The New York Times accuses OpenAI, Google, and Meta of skirting legal boundaries for AI training data

according toThe New York TimesReport,OpenAI,Googleand Meta Accused of trainingArtificial Intelligence ModelThere is inappropriate behavior.

The New York Times report states that OpenAI used a speech recognition tool called Whisper to transcribe audio from YouTube videos, and that OpenAI employees allegedly discussed how this action might violate the video site's rules.

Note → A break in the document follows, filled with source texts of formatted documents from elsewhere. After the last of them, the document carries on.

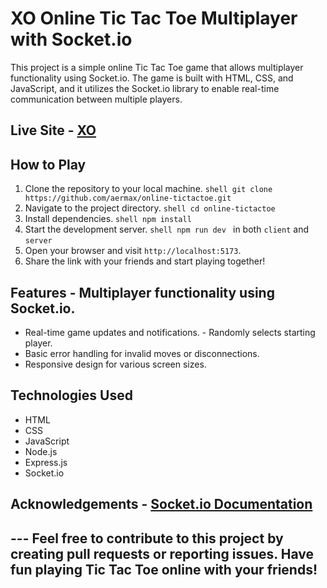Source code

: # XO Online Tic Tac Toe Multiplayer with Socket.io

This project is a simple online Tic Tac Toe game that allows multiplayer functionality using Socket.io.
The game is built with HTML, CSS, and JavaScript, and it utilizes the Socket.io library to enable real-time communication between multiple players.

## Live Site - [XO](https://maxo.netlify.app/)

## How to Play

1. Clone the repository to your local machine. `shell git clone https://github.com/aermax/online-tictactoe.git `
2. Navigate to the project directory. `shell cd online-tictactoe `
3. Install dependencies. `shell npm install `
4. Start the development server. `shell npm run dev ` in both `client` and `server`
5. Open your browser and visit `http://localhost:5173`.
6. Share the link with your friends and start playing together!

## Features - Multiplayer functionality using Socket.io.

- Real-time game updates and notifications. - Randomly selects starting player.
- Basic error handling for invalid moves or disconnections.
- Responsive design for various screen sizes.

## Technologies Used

- HTML
- CSS
- JavaScript
- Node.js
- Express.js
- Socket.io

## Acknowledgements - [Socket.io Documentation](https://socket.io/docs/)

## --- Feel free to contribute to this project by creating pull requests or reporting issues. Have fun playing Tic Tac Toe online with your friends!
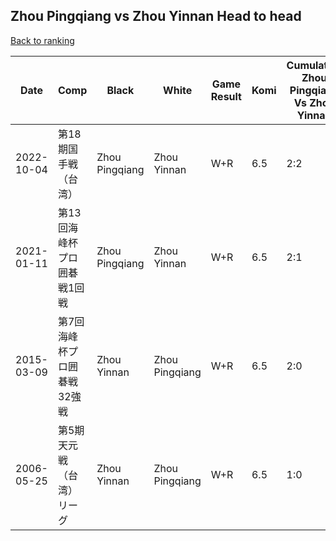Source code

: ## Zhou Pingqiang vs Zhou Yinnan Head to head

[Back to ranking](../../index.md)




| **Date** | **Comp** | **Black** | **White** | **Game Result** | **Komi** | **Cumulative Zhou Pingqiang Vs Zhou Yinnan** | **Zhou Pingqiang Streak** | **Zhou Yinnan Streak** | 
| --- | --- | --- | --- | --- | --- | --- | --- | --- |
| 2022-10-04 | 第18期国手戦（台湾） | Zhou Pingqiang | Zhou Yinnan | W+R | 6.5 | 2:2 | 0 | 2 | 
| 2021-01-11 | 第13回海峰杯プロ囲碁戦1回戦 | Zhou Pingqiang | Zhou Yinnan | W+R | 6.5 | 2:1 | 0 | 1 | 
| 2015-03-09 | 第7回海峰杯プロ囲碁戦32強戦 | Zhou Yinnan | Zhou Pingqiang | W+R | 6.5 | 2:0 | 2 | 0 | 
| 2006-05-25 | 第5期天元戦（台湾）リーグ | Zhou Yinnan | Zhou Pingqiang | W+R | 6.5 | 1:0 | 1 | 0 |




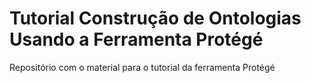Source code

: # Tutorial Construção de Ontologias Usando a Ferramenta Protégé

Repositório com o material para o tutorial da ferramenta Protégé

OpenAI ultimately transcribed more than 1 million hours of YouTube videos, assisted by OpenAI President Greg Brockman, and these transcriptions were used to train the GPT-4 model.

The New York Times accuses OpenAI, Google, and Meta of skirting legal boundaries for AI training data

Source Note: The image is generated by AI, and the image is authorized by Midjourney

The report also said that Meta had considered acquiring publisher Simon & Schuster to obtain long-form works for training AI, and also discussed "collecting copyrighted data from the Internet, even if it might face litigation", and believed that "negotiating licenses with publishers, artists, musicians and the news industry would take too long." Google was accused of transcribing YouTube videos to obtain text for AI model training, which the New York Times said "probably" violated the copyright of the videos, and said that Google modified its terms to allow data scraping of publicly available Google documents, restaurant reviews on Google Maps, and other online content for training AI.

The New York Times seems to be trying to paint a dire picture of mass infringement, but generally avoids saying so directly. These are reasonable conversations that any company developing AI should have in order to treat others well and comply with the law. AI companies are doing exactly that, using data fairly, which is at the heart of OpenAI’s defense against the New York Times lawsuit. The story didn’t reveal that the New York Times was suing OpenAI until 17 paragraphs later, making the article seem like an attack on what the company considers to be an enemy.

The New York Times report has sparked discussion about the legality and ethics of AI companies’ training data, and has also highlighted the challenges and controversies the AI industry faces in data acquisition.